MATERIAL FOR THIS TASK:
________________________________________

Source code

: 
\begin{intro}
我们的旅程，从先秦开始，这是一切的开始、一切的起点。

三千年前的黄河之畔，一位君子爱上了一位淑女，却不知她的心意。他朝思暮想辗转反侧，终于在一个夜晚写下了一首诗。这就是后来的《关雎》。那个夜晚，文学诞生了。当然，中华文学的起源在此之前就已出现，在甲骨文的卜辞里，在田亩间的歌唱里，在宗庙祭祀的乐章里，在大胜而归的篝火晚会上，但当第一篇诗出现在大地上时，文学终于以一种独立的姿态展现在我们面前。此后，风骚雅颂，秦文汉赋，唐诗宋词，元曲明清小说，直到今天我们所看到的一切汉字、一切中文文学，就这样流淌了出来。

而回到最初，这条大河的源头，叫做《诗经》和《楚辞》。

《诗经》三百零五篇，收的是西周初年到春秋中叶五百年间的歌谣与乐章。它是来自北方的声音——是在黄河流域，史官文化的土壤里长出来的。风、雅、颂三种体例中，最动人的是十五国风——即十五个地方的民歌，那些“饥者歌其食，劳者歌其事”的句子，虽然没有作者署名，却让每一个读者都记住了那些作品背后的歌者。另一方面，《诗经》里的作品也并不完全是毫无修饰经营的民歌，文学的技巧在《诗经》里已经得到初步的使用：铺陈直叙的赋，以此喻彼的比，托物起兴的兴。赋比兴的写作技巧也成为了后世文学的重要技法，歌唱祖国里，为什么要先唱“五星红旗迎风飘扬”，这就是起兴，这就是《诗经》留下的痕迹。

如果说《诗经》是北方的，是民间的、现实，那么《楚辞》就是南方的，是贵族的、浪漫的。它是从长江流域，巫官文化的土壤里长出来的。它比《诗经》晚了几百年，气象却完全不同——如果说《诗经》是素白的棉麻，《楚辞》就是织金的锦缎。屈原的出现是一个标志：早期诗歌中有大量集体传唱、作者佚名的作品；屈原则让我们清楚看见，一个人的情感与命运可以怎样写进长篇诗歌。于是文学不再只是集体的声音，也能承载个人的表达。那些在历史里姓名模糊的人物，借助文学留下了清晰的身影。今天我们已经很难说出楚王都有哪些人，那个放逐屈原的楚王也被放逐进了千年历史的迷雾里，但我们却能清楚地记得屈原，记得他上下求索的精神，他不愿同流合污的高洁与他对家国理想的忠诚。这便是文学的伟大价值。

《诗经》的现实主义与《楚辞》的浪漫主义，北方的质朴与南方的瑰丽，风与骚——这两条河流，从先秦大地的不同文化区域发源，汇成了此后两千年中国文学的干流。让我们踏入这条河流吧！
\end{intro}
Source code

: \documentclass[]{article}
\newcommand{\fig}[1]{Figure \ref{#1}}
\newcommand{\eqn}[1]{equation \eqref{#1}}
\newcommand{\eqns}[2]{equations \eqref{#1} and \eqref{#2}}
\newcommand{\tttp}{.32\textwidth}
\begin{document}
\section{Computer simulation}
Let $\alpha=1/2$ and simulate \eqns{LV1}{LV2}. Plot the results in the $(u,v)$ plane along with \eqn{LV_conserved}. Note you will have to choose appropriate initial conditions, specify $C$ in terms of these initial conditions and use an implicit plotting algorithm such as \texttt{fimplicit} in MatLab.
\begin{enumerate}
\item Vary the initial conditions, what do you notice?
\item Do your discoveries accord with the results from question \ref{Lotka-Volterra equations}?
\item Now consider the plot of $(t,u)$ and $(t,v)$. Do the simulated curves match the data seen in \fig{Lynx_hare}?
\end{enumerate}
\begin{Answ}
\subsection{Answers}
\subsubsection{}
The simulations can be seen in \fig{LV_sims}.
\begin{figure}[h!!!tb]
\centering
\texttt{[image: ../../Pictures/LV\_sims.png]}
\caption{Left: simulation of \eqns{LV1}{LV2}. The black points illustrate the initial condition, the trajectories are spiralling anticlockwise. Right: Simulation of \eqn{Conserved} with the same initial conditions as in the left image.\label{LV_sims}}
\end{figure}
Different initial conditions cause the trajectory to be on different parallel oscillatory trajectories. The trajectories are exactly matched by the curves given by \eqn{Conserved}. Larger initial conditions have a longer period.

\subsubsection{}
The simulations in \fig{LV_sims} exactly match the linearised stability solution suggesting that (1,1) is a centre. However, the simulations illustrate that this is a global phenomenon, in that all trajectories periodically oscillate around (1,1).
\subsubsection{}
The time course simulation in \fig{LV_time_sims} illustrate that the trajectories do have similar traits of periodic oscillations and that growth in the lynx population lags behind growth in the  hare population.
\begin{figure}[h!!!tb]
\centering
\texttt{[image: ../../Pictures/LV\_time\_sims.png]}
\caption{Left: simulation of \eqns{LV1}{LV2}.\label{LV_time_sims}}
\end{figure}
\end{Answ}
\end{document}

________________________________________

Repeat the entire listing above, keeping every line exactly the same.

WRITTEN RESPONSE:
Source code

: 
\begin{intro}
我们的旅程，从先秦开始，这是一切的开始、一切的起点。

三千年前的黄河之畔，一位君子爱上了一位淑女，却不知她的心意。他朝思暮想辗转反侧，终于在一个夜晚写下了一首诗。这就是后来的《关雎》。那个夜晚，文学诞生了。当然，中华文学的起源在此之前就已出现，在甲骨文的卜辞里，在田亩间的歌唱里，在宗庙祭祀的乐章里，在大胜而归的篝火晚会上，但当第一篇诗出现在大地上时，文学终于以一种独立的姿态展现在我们面前。此后，风骚雅颂，秦文汉赋，唐诗宋词，元曲明清小说，直到今天我们所看到的一切汉字、一切中文文学，就这样流淌了出来。

而回到最初，这条大河的源头，叫做《诗经》和《楚辞》。

《诗经》三百零五篇，收的是西周初年到春秋中叶五百年间的歌谣与乐章。它是来自北方的声音——是在黄河流域，史官文化的土壤里长出来的。风、雅、颂三种体例中，最动人的是十五国风——即十五个地方的民歌，那些“饥者歌其食，劳者歌其事”的句子，虽然没有作者署名，却让每一个读者都记住了那些作品背后的歌者。另一方面，《诗经》里的作品也并不完全是毫无修饰经营的民歌，文学的技巧在《诗经》里已经得到初步的使用：铺陈直叙的赋，以此喻彼的比，托物起兴的兴。赋比兴的写作技巧也成为了后世文学的重要技法，歌唱祖国里，为什么要先唱“五星红旗迎风飘扬”，这就是起兴，这就是《诗经》留下的痕迹。

如果说《诗经》是北方的，是民间的、现实，那么《楚辞》就是南方的，是贵族的、浪漫的。它是从长江流域，巫官文化的土壤里长出来的。它比《诗经》晚了几百年，气象却完全不同——如果说《诗经》是素白的棉麻，《楚辞》就是织金的锦缎。屈原的出现是一个标志：早期诗歌中有大量集体传唱、作者佚名的作品；屈原则让我们清楚看见，一个人的情感与命运可以怎样写进长篇诗歌。于是文学不再只是集体的声音，也能承载个人的表达。那些在历史里姓名模糊的人物，借助文学留下了清晰的身影。今天我们已经很难说出楚王都有哪些人，那个放逐屈原的楚王也被放逐进了千年历史的迷雾里，但我们却能清楚地记得屈原，记得他上下求索的精神，他不愿同流合污的高洁与他对家国理想的忠诚。这便是文学的伟大价值。

《诗经》的现实主义与《楚辞》的浪漫主义，北方的质朴与南方的瑰丽，风与骚——这两条河流，从先秦大地的不同文化区域发源，汇成了此后两千年中国文学的干流。让我们踏入这条河流吧！
\end{intro}
Source code

: \documentclass[]{article}
\newcommand{\fig}[1]{Figure \ref{#1}}
\newcommand{\eqn}[1]{equation \eqref{#1}}
\newcommand{\eqns}[2]{equations \eqref{#1} and \eqref{#2}}
\newcommand{\tttp}{.32\textwidth}
\begin{document}
\section{Computer simulation}
Let $\alpha=1/2$ and simulate \eqns{LV1}{LV2}. Plot the results in the $(u,v)$ plane along with \eqn{LV_conserved}. Note you will have to choose appropriate initial conditions, specify $C$ in terms of these initial conditions and use an implicit plotting algorithm such as \texttt{fimplicit} in MatLab.
\begin{enumerate}
\item Vary the initial conditions, what do you notice?
\item Do your discoveries accord with the results from question \ref{Lotka-Volterra equations}?
\item Now consider the plot of $(t,u)$ and $(t,v)$. Do the simulated curves match the data seen in \fig{Lynx_hare}?
\end{enumerate}
\begin{Answ}
\subsection{Answers}
\subsubsection{}
The simulations can be seen in \fig{LV_sims}.
\begin{figure}[h!!!tb]
\centering
\texttt{[image: ../../Pictures/LV\_sims.png]}
\caption{Left: simulation of \eqns{LV1}{LV2}. The black points illustrate the initial condition, the trajectories are spiralling anticlockwise. Right: Simulation of \eqn{Conserved} with the same initial conditions as in the left image.\label{LV_sims}}
\end{figure}
Different initial conditions cause the trajectory to be on different parallel oscillatory trajectories. The trajectories are exactly matched by the curves given by \eqn{Conserved}. Larger initial conditions have a longer period.

\subsubsection{}
The simulations in \fig{LV_sims} exactly match the linearised stability solution suggesting that (1,1) is a centre. However, the simulations illustrate that this is a global phenomenon, in that all trajectories periodically oscillate around (1,1).
\subsubsection{}
The time course simulation in \fig{LV_time_sims} illustrate that the trajectories do have similar traits of periodic oscillations and that growth in the lynx population lags behind growth in the  hare population.
\begin{figure}[h!!!tb]
\centering
\texttt{[image: ../../Pictures/LV\_time\_sims.png]}
\caption{Left: simulation of \eqns{LV1}{LV2}.\label{LV_time_sims}}
\end{figure}
\end{Answ}
\end{document}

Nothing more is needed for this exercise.